» **Your task**
Below are several records. Retype exactly those lines running from the one with "## Education" through the one with "for 1 year)", end lines included, and no others.

(Plain-text document sources)
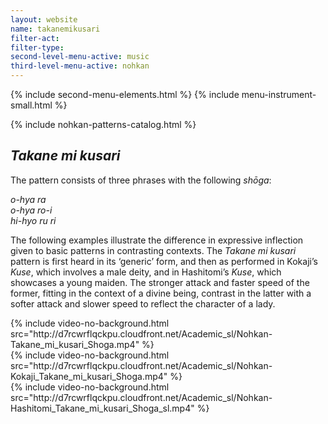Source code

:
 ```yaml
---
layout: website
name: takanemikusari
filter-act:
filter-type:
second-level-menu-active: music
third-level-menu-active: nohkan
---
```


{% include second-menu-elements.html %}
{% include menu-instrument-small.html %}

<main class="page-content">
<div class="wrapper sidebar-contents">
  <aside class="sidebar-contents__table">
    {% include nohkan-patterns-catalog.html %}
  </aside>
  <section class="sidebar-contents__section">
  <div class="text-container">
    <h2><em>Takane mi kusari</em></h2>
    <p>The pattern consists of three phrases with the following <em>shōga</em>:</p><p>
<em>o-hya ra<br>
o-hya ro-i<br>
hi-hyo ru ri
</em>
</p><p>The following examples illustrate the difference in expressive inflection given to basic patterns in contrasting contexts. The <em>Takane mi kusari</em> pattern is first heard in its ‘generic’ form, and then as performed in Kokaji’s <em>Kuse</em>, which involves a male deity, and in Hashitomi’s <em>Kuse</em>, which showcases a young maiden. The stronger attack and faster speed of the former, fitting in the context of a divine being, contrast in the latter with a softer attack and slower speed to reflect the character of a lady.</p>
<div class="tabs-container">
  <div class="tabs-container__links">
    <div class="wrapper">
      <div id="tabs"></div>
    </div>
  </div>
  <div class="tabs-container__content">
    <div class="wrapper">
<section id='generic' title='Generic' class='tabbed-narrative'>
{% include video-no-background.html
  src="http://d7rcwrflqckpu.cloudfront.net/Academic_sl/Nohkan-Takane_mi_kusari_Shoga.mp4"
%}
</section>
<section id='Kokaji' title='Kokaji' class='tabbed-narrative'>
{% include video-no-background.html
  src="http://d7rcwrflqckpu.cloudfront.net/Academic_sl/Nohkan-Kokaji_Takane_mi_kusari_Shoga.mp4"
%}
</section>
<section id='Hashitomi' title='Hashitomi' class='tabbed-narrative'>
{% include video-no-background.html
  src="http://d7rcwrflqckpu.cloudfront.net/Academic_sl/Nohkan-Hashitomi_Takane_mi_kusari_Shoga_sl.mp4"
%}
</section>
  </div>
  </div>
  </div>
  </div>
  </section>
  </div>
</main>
==
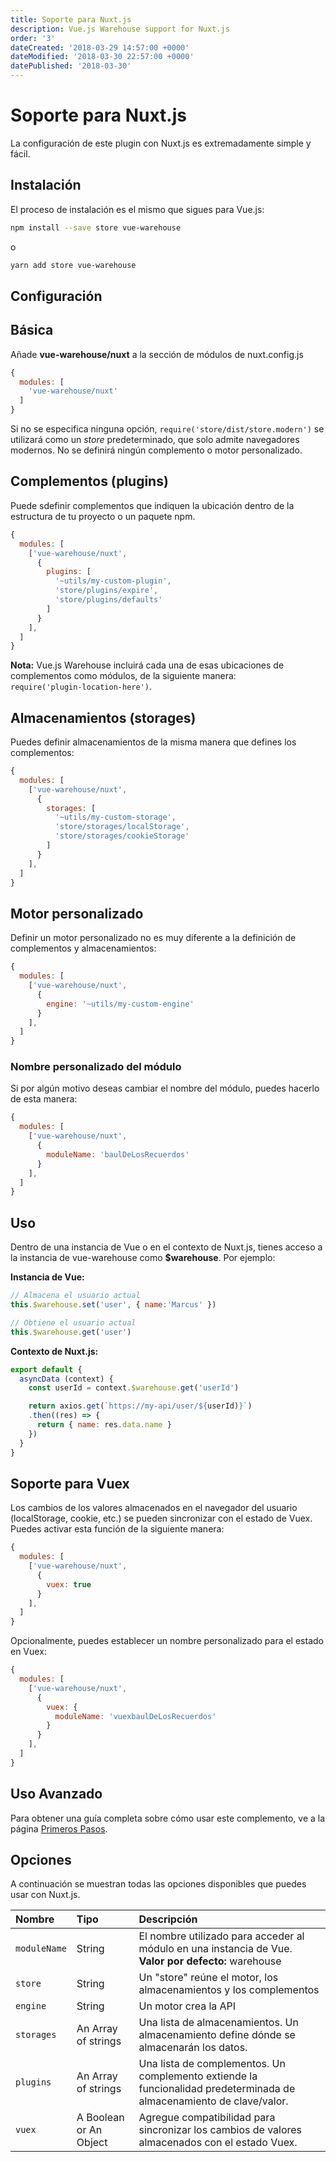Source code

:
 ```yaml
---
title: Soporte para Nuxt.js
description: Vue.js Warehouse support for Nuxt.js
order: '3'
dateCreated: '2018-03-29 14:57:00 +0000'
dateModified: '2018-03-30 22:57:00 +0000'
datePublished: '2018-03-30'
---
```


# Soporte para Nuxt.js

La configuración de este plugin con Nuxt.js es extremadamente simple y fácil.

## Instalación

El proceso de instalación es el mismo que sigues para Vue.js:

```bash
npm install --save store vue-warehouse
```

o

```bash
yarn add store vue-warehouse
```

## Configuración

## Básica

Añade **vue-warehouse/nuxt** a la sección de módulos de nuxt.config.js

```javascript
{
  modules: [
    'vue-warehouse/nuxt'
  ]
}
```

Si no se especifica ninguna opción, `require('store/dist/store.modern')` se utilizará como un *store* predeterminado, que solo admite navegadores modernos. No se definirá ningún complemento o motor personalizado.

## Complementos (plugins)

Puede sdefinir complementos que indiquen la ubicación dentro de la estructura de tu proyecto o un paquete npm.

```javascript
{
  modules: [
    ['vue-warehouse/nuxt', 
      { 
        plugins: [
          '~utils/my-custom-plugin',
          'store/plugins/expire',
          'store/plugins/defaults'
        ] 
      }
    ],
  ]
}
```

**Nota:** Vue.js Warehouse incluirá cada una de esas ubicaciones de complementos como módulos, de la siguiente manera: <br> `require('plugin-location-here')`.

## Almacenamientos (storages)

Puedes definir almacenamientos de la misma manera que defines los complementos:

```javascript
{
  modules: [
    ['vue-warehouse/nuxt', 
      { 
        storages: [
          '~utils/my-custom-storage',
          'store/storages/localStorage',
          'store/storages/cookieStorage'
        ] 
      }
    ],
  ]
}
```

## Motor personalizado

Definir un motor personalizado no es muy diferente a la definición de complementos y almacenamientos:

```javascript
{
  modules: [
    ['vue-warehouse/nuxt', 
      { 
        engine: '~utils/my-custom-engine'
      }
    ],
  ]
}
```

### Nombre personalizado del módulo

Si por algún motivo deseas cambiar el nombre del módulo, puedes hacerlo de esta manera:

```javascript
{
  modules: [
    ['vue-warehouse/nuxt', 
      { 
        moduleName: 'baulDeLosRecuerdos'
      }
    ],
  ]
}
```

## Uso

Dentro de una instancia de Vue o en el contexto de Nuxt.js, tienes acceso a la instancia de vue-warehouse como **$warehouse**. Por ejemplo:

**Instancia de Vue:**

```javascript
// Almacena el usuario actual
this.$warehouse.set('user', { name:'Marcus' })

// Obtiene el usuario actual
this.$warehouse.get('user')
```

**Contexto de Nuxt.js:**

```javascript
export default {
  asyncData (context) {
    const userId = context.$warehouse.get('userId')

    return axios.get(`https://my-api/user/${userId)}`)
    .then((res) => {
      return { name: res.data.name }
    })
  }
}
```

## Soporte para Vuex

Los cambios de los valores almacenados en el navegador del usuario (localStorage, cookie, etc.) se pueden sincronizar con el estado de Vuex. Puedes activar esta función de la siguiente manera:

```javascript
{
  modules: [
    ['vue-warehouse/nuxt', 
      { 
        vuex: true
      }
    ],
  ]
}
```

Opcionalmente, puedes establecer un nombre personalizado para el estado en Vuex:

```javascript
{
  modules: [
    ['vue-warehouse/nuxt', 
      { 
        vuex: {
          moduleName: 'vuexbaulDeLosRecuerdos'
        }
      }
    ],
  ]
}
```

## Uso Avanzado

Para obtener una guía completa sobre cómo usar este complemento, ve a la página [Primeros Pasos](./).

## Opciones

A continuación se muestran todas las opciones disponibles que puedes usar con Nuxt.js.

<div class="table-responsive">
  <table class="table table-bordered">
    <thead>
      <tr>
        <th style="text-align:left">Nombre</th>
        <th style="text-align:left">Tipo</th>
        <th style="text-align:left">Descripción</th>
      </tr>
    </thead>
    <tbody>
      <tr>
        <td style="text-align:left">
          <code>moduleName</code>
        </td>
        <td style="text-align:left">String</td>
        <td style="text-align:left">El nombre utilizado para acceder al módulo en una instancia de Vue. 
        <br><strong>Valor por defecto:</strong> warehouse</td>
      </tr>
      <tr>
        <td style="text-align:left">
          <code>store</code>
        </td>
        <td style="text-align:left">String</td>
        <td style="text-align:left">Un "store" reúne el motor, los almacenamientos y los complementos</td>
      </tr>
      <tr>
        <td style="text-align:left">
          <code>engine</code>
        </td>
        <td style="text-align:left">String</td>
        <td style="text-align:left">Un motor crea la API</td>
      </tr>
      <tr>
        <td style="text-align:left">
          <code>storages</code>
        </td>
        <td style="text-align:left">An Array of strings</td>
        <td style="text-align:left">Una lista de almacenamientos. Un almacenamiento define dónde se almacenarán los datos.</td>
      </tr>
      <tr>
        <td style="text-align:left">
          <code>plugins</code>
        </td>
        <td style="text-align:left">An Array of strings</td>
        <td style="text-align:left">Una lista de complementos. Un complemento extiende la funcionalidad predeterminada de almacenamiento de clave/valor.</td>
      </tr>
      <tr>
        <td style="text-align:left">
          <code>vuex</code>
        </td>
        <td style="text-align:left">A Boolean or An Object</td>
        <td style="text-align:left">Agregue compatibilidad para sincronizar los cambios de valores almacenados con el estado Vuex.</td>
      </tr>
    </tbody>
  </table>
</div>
...
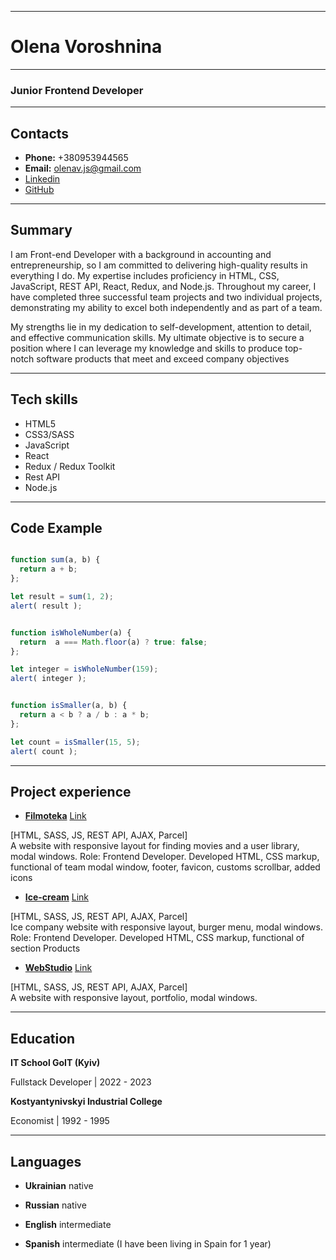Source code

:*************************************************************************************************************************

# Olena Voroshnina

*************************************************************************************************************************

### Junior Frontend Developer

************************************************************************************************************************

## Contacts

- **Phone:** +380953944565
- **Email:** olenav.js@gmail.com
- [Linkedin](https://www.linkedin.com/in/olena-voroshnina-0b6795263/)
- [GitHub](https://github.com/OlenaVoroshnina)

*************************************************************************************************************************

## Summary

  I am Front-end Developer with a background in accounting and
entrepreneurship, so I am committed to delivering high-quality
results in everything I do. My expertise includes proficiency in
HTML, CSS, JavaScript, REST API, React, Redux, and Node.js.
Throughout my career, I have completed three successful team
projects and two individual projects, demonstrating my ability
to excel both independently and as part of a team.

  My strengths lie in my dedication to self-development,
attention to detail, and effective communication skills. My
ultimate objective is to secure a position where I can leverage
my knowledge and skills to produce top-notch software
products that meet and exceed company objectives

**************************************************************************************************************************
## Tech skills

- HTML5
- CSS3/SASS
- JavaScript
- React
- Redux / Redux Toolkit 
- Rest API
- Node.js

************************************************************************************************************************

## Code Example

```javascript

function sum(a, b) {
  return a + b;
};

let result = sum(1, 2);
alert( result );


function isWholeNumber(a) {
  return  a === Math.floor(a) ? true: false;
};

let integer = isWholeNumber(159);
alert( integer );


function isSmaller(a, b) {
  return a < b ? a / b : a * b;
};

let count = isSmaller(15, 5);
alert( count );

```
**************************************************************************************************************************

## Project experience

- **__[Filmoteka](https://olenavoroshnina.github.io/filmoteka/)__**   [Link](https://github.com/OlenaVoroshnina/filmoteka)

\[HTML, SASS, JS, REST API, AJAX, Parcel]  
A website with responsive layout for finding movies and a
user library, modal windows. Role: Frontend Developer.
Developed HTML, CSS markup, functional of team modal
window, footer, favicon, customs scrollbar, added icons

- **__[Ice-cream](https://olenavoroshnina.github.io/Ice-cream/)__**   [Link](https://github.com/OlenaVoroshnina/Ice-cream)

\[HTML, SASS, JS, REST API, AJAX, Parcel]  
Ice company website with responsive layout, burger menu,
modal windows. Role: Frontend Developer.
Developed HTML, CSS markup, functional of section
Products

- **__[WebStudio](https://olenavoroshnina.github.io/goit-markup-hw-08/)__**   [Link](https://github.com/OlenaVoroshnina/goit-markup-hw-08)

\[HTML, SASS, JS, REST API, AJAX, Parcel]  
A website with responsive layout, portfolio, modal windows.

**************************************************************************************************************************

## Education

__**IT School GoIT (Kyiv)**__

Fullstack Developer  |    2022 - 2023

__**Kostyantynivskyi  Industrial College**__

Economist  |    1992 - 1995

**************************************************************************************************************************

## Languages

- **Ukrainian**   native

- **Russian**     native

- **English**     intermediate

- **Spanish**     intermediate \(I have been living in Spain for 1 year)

» **Exercise solution**
## Education

__**IT School GoIT (Kyiv)**__

Fullstack Developer  |    2022 - 2023

__**Kostyantynivskyi  Industrial College**__

Economist  |    1992 - 1995

**************************************************************************************************************************

## Languages

- **Ukrainian**   native

- **Russian**     native

- **English**     intermediate

- **Spanish**     intermediate \(I have been living in Spain for 1 year)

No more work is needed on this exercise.